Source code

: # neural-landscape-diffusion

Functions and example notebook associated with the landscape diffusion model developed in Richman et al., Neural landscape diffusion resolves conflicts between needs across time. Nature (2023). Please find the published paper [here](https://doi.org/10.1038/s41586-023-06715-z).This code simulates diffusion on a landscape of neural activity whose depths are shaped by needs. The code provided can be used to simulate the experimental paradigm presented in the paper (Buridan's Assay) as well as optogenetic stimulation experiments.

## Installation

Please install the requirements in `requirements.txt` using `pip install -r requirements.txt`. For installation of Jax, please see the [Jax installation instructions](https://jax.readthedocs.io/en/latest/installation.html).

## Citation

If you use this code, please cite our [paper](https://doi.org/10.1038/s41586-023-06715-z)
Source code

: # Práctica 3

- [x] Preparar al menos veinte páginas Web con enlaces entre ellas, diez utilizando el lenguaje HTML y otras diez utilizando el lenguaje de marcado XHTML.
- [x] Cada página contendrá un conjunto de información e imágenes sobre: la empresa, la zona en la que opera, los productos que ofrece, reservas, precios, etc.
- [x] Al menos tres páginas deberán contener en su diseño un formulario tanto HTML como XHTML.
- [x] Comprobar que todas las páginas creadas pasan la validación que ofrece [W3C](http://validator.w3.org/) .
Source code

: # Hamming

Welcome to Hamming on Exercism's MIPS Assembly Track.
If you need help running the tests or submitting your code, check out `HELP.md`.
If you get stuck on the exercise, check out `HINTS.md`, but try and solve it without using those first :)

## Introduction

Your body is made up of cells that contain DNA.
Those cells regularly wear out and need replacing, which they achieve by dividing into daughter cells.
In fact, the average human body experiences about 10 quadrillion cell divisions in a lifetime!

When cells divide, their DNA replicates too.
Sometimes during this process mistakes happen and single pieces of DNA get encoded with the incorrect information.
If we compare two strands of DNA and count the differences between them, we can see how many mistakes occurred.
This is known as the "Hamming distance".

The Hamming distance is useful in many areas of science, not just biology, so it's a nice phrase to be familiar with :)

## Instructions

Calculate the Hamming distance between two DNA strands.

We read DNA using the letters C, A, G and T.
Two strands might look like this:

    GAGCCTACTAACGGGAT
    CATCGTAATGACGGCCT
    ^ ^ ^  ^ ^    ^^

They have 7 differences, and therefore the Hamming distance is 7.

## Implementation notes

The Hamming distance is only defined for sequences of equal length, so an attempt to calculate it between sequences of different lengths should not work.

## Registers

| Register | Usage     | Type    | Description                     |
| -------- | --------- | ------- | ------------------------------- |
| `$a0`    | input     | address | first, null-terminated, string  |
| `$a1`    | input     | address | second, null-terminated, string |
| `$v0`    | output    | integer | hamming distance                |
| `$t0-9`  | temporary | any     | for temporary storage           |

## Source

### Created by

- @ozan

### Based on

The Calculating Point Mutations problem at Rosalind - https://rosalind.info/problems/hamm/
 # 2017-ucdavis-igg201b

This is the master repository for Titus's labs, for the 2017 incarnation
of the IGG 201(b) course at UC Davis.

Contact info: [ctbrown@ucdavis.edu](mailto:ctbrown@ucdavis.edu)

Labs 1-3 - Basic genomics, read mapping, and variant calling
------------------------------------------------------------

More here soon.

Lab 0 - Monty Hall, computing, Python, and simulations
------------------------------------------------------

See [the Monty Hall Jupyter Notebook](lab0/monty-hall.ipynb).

..............................

▸ **Goal of the exercise**
Give back the complete material, keeping every word exactly as written.

▸ **Response**
Source code

: # neural-landscape-diffusion

Functions and example notebook associated with the landscape diffusion model developed in Richman et al., Neural landscape diffusion resolves conflicts between needs across time. Nature (2023). Please find the published paper [here](https://doi.org/10.1038/s41586-023-06715-z).This code simulates diffusion on a landscape of neural activity whose depths are shaped by needs. The code provided can be used to simulate the experimental paradigm presented in the paper (Buridan's Assay) as well as optogenetic stimulation experiments.

## Installation

Please install the requirements in `requirements.txt` using `pip install -r requirements.txt`. For installation of Jax, please see the [Jax installation instructions](https://jax.readthedocs.io/en/latest/installation.html).

## Citation

If you use this code, please cite our [paper](https://doi.org/10.1038/s41586-023-06715-z)
Source code

: # Práctica 3

- [x] Preparar al menos veinte páginas Web con enlaces entre ellas, diez utilizando el lenguaje HTML y otras diez utilizando el lenguaje de marcado XHTML.
- [x] Cada página contendrá un conjunto de información e imágenes sobre: la empresa, la zona en la que opera, los productos que ofrece, reservas, precios, etc.
- [x] Al menos tres páginas deberán contener en su diseño un formulario tanto HTML como XHTML.
- [x] Comprobar que todas las páginas creadas pasan la validación que ofrece [W3C](http://validator.w3.org/) .
Source code

: # Hamming

Welcome to Hamming on Exercism's MIPS Assembly Track.
If you need help running the tests or submitting your code, check out `HELP.md`.
If you get stuck on the exercise, check out `HINTS.md`, but try and solve it without using those first :)

## Introduction

Your body is made up of cells that contain DNA.
Those cells regularly wear out and need replacing, which they achieve by dividing into daughter cells.
In fact, the average human body experiences about 10 quadrillion cell divisions in a lifetime!

When cells divide, their DNA replicates too.
Sometimes during this process mistakes happen and single pieces of DNA get encoded with the incorrect information.
If we compare two strands of DNA and count the differences between them, we can see how many mistakes occurred.
This is known as the "Hamming distance".

The Hamming distance is useful in many areas of science, not just biology, so it's a nice phrase to be familiar with :)

## Instructions

Calculate the Hamming distance between two DNA strands.

We read DNA using the letters C, A, G and T.
Two strands might look like this:

    GAGCCTACTAACGGGAT
    CATCGTAATGACGGCCT
    ^ ^ ^  ^ ^    ^^

They have 7 differences, and therefore the Hamming distance is 7.

## Implementation notes

The Hamming distance is only defined for sequences of equal length, so an attempt to calculate it between sequences of different lengths should not work.

## Registers

| Register | Usage     | Type    | Description                     |
| -------- | --------- | ------- | ------------------------------- |
| `$a0`    | input     | address | first, null-terminated, string  |
| `$a1`    | input     | address | second, null-terminated, string |
| `$v0`    | output    | integer | hamming distance                |
| `$t0-9`  | temporary | any     | for temporary storage           |

## Source

### Created by

- @ozan

### Based on

The Calculating Point Mutations problem at Rosalind - https://rosalind.info/problems/hamm/
 # 2017-ucdavis-igg201b

This is the master repository for Titus's labs, for the 2017 incarnation
of the IGG 201(b) course at UC Davis.

Contact info: [ctbrown@ucdavis.edu](mailto:ctbrown@ucdavis.edu)

Labs 1-3 - Basic genomics, read mapping, and variant calling
------------------------------------------------------------

More here soon.

Lab 0 - Monty Hall, computing, Python, and simulations
------------------------------------------------------

See [the Monty Hall Jupyter Notebook](lab0/monty-hall.ipynb).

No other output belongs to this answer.